AIUI, the reason we use self[:manifest_text]
instead of the usual manifest_text
is to sneakily avoid setting the ActiveRecord "changed" flag when stripping signatures. I think it would be good form to avoid using it in any cases where it isn't necessary. Here, we need to use it when setting, but not when getting.
The part where we build the in_old_manifest
hash used to use an each_manifest_locator
method which was more efficient because it didn't build a new manifest: it just visited every locator, and ignored the block's return values. The new code loses this optimization. Instead of dropping the each_manifest_locator
method, I think we should give it the same optimizations that munge
got (i.e., use each
or split
instead of scan
) and use it to build in_old_manifest
. That should make it even faster (and use less memory) than munge
.
LOCATOR_REGEXP¶
This seems to be copied straight from the Ruby SDK. Can we require 'arvados/keep' and use Keep::Locator::LOCATOR_REGEXP in collection.rb, instead of copying & pasting?
It doesn't seem to have any unit tests. Can we add some in the Ruby SDK test suite?
We pass around "match" objects that depend on the position of regexp matches (match[4]
etc). If this is meant to be a supported use of LOCATOR_REGEXP, we should write a test to ensure the right pieces show up in the right positions.
If the =~
operator is faster than match()
then Keep::Locator::valid() should be updatd to use =~
too.
LOCATOR_REGEXP erroneously passes the following bogus locators, (I think) because of a spurious "+" in the "hint content" part:
d41d8cd98f00b204e9800998ecf8427e+0+B+0 d41d8cd98f00b204e9800998ecf8427e+0+B++
It would be great if we could use the exact regexp documented on the Keep locator format wiki page -- possibly with only the ()
groupings added.
Updated by Tom Clegg over 9 years ago
6203-collection-perf-ruby-sdk @ 77bf746
each_file_spec¶
The splits
variable is poorly named and never used anyway so this should be compressed back to
- splits = line.split
- splits.each do |token|
+ line.split.each do |token|
FILE_REGEXP¶
The colons have no apparent reason to be in regexp groups. How about:- FILE_REGEXP = /^(\d+)(:)(\d+)(:)(.*)$/ + FILE_REGEXP = /^(\d+):(\d+):(.*)$/
files_count¶
I don't see why it's a good idea to re-implement each_file_spec here.
The new method seems to do exactly the same amount of work as the old version, except that it saves work by introducing bugs (e.g., it doesn't unescape stream and file names, and it doesn't realize ["./foo","bar"]
and [".","foo/bar"]
are the same file).
One non-bug tweak I see here is keeping a counter instead of calling seen_files.size each time -- but a quick benchmark indicates the counter method is actually slower, especially if you include the extra hash.include?

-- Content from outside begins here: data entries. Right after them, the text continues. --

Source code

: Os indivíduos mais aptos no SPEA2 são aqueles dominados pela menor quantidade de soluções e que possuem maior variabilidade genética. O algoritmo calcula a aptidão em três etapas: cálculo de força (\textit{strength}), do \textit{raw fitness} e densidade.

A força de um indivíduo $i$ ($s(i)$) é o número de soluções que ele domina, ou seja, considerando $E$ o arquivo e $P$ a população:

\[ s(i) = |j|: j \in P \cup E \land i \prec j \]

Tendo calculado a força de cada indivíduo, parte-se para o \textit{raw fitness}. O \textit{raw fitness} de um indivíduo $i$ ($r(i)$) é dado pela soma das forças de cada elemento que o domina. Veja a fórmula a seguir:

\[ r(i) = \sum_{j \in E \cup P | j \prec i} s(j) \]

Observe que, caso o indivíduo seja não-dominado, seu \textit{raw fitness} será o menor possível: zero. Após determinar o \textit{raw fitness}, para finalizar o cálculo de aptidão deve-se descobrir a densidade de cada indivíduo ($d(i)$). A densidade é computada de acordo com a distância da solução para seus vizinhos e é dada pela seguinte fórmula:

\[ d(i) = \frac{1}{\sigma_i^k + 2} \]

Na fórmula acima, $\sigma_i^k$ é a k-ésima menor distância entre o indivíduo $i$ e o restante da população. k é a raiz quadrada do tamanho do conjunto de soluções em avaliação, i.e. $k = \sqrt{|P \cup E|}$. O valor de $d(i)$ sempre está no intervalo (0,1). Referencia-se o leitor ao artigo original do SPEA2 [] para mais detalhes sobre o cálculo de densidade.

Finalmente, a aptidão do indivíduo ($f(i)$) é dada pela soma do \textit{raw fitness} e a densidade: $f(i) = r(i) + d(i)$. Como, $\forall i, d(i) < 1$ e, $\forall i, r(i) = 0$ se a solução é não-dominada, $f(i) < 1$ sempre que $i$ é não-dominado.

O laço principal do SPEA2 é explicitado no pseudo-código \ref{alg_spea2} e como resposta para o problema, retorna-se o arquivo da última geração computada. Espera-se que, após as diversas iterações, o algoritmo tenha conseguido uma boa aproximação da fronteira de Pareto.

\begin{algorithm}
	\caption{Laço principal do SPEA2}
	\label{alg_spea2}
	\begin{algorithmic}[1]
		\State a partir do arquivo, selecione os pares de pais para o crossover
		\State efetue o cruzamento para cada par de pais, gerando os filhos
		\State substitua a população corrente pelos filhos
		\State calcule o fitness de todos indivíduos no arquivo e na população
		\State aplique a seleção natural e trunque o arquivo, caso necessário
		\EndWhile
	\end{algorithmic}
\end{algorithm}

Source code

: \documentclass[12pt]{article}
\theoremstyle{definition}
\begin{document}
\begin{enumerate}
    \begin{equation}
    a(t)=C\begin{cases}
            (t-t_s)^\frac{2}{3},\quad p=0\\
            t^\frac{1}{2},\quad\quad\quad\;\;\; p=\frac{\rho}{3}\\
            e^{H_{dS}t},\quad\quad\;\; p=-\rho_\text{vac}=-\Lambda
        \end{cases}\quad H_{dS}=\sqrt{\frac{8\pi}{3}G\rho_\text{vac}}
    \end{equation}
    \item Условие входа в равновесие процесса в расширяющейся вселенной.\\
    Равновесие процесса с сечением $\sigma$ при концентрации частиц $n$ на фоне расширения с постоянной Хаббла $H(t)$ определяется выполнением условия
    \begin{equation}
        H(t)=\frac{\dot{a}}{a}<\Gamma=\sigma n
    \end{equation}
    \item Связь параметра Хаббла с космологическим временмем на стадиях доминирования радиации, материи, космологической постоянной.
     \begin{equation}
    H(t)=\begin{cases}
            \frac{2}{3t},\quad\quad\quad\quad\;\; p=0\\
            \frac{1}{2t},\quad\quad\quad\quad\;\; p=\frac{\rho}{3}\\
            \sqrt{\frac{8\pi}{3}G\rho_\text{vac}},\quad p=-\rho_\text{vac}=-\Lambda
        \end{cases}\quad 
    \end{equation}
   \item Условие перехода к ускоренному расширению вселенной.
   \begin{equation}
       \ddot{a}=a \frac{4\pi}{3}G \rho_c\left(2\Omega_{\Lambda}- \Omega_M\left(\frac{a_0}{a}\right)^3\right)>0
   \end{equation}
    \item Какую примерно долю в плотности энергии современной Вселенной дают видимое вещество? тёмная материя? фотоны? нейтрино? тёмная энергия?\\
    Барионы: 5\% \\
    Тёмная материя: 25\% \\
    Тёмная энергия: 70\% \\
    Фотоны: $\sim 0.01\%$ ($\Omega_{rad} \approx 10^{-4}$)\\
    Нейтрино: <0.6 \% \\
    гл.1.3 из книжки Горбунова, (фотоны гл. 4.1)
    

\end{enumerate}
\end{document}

check before incrementing the counter.
require 'benchmark' n=4000000 Benchmark.bm(8) do |x| x.report('Hash#size') { h={}; for i in 1..n; h[h.size.to_s]=true; end } x.report('counter1') { h={}; c=0; for i in 1..n; c+=1; h[c.to_s]=true; end } x.report('counter2') { h={}; c=0; for i in 1..n; c+=1 unless h.include? 'foo'; h[c.to_s]=true; end } end
user system total real
Hash#size 6.200000 0.150000 6.350000 ( 6.360331)
counter1 8.740000 0.040000 8.780000 ( 8.801807)
counter2 9.750000 0.100000 9.850000 ( 9.878150)
The other non-bug tweak I see is that it uses FILE_REGEXP instead of not Locator.valid?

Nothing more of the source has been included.